As Filhas de Mnemósine: Considerações sobre o delírio poético advindo das Musas e a crítica à escrita no diálogo Fedro Anderson Alves Francisco Introdução Nas entrevistas mais banais que a mídia publica, sendo o entrevistado um artista, isto é, uma pessoa que trabalha produzindo arte ; e até mesmo em conversas que esses artistas possam ter, a pergunta clássica parece inevitável: De onde vem sua inspiração?. Hodiernamente é evidente uma fixação nas fontes das quais advém o produto artístico ou obra, logo a máxima de que todo o escritor ou artística carece que uma autêntica fonte de inspiração se apresenta forte. No diálogo de Platão chamado Fedro, Sócrates esbarra em tal problemática, uma vez que ao contestar que: O delírio é necessário para a produção de um verdadeiro discurso, o filósofo afirma que dentre os quatro tipos, o terceiro é o delírio vindo das Musas, gratuitamente concedido aos poetas. Contudo, ao final do diálogo com seu pupilo, uma crítica à escrita é realizada juntamente com um louvor à dialética. Tal bruma chamou minha atenção, e a principal pergunta que me proponho a tentar responder: A poesia em suas diversas expressões enquanto discurso por que está para Sócrates em um degrau, mesmo que de origem divina, abaixo do exercício dialético-filosófico? Assim, buscarei apresentar dentro das devidas proporções e nesta sequência uma exposição à cerca das Musas, pois elas são mitologicamente a fonte de toda poesia; uma explanação do delírio que advém delas aos poetas, pela própria explanação de Sócrates; culminar a mitologia das Musas com a visão Socrática

2 constatando o motivo pelo qual Platão não considera este delírio o mais elevado; e expondo juntamente sua crítica à escrita.

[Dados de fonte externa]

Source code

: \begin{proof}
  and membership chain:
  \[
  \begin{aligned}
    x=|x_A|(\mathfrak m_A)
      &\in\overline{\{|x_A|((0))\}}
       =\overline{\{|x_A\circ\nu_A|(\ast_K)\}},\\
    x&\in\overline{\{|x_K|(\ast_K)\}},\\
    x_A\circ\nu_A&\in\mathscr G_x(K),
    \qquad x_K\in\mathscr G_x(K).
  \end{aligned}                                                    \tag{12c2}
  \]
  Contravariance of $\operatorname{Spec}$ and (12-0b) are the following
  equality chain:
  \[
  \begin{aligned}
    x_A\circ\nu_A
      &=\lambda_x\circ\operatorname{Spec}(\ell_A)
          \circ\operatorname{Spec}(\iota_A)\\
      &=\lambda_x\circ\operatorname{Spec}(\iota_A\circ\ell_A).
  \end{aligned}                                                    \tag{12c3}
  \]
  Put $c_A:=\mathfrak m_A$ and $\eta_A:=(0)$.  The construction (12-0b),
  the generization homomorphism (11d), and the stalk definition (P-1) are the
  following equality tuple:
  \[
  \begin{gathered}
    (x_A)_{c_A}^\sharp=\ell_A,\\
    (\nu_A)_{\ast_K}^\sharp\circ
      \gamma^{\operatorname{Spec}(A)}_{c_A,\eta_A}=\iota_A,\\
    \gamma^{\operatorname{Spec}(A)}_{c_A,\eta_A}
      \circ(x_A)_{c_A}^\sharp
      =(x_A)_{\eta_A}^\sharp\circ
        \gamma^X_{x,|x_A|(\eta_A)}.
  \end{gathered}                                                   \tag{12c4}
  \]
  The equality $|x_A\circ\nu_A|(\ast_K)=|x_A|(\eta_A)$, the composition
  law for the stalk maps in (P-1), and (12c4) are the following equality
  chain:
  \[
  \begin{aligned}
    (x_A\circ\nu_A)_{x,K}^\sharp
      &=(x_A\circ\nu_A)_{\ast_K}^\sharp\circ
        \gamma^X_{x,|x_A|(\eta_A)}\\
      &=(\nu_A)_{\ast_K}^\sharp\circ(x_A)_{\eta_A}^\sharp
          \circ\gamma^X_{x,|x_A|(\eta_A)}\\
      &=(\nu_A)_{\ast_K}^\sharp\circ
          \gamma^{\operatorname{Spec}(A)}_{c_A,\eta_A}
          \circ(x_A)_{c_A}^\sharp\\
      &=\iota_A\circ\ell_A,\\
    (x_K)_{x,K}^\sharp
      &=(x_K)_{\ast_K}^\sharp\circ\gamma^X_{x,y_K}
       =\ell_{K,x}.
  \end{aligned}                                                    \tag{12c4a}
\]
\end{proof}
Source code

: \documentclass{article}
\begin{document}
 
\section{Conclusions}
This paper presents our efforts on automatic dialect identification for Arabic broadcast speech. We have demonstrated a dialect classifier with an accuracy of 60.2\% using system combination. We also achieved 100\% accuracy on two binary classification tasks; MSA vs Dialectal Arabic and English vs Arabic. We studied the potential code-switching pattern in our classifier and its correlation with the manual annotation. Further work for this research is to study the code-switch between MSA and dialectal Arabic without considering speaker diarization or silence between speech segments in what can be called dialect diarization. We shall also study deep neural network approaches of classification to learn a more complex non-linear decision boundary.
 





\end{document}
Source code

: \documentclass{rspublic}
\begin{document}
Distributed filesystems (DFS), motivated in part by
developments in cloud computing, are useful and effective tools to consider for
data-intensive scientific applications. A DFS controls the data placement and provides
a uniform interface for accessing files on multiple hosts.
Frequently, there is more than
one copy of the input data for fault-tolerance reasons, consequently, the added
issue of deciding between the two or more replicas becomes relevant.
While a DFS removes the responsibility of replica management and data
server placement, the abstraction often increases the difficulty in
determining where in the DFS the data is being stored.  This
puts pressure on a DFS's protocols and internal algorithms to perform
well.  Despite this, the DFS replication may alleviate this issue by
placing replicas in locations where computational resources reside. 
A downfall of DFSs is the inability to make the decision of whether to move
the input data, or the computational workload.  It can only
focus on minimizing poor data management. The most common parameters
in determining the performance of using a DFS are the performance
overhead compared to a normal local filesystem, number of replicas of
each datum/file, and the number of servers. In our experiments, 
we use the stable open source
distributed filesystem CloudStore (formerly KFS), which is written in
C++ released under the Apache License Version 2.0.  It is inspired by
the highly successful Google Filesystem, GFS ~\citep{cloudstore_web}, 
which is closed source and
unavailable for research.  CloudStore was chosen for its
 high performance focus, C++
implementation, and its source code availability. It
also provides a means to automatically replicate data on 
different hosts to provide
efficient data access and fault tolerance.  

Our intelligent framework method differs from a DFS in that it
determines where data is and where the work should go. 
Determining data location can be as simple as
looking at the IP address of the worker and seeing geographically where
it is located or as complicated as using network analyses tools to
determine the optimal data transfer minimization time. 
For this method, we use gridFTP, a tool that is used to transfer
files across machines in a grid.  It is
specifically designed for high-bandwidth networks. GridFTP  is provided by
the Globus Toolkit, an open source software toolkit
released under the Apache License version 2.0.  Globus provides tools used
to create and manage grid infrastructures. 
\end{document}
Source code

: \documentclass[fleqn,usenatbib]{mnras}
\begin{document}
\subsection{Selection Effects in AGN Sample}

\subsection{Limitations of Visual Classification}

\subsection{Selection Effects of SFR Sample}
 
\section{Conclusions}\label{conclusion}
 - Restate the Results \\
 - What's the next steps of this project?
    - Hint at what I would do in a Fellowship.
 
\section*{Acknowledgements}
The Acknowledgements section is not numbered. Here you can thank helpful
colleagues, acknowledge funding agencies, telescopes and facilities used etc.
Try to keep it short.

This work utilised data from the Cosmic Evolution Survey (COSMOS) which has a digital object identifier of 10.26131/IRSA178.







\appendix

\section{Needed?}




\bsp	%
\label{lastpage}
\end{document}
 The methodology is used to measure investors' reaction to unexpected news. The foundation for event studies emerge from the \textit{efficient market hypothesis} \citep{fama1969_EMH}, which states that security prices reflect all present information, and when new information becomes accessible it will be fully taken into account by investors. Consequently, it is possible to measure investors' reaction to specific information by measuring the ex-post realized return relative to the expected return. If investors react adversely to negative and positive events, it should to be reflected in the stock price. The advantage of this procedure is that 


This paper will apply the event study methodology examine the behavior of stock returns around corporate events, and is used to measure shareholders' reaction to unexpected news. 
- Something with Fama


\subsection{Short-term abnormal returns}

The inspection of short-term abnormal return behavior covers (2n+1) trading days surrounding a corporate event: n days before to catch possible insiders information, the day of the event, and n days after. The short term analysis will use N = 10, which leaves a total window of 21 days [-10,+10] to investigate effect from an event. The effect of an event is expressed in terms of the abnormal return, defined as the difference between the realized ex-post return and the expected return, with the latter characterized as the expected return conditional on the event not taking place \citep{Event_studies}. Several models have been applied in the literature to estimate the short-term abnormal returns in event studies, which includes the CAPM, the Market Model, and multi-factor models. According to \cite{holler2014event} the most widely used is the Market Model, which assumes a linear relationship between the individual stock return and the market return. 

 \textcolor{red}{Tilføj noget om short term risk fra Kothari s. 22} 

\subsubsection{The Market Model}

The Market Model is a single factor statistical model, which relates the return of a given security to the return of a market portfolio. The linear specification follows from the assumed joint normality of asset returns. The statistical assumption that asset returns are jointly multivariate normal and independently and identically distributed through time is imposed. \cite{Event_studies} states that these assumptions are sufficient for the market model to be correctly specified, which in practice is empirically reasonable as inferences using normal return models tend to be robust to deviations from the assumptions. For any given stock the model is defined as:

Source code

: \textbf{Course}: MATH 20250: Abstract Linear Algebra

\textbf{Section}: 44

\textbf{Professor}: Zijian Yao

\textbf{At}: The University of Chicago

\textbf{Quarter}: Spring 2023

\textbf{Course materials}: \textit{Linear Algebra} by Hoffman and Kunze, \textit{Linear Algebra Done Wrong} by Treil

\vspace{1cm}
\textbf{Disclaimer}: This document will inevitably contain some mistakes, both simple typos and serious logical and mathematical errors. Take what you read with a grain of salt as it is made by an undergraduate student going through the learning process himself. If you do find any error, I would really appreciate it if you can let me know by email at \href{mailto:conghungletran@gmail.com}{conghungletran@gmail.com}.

Porém tentarei não menosprezar a benção das Musas, uma vez que a tentação de demonizar este tipo de delírio e consagrar o mais digno é a saída mais segura por estar ao lado do Mestre. Concluirei ponderando sobre toda a exposição realizada e encerrarei com uma aproximação entre o clássico poeta grego e o artista ligado a várias áreas na contemporaneidade, resvalando em um anacronismo impossível de ser evitado. Minhas fontes na empreitada serão o artigo de Adriana Natrielli Considerações sobre a música e a poesia nos diálogos de Platão, o Dicionário Dictionary of Greek and Roman Biography and Mythology de William Smith, e o apoio do volume I de Giorgio Colli chamado a Sabedoria Grega. Por fim, valem as seguintes ressalvas: Sobre os termos usados recordo que Arte, se remeterá ao sentido grego de Teknè; além disso, lembro que o poeta grego possui uma função social elevada no contexto grego, que diverge em muito da visão contemporânea; concluindo informo que para não gerar uma leitura abarrotada de Sócrates, por vezes irei referir-me ao filósofo como Mestre.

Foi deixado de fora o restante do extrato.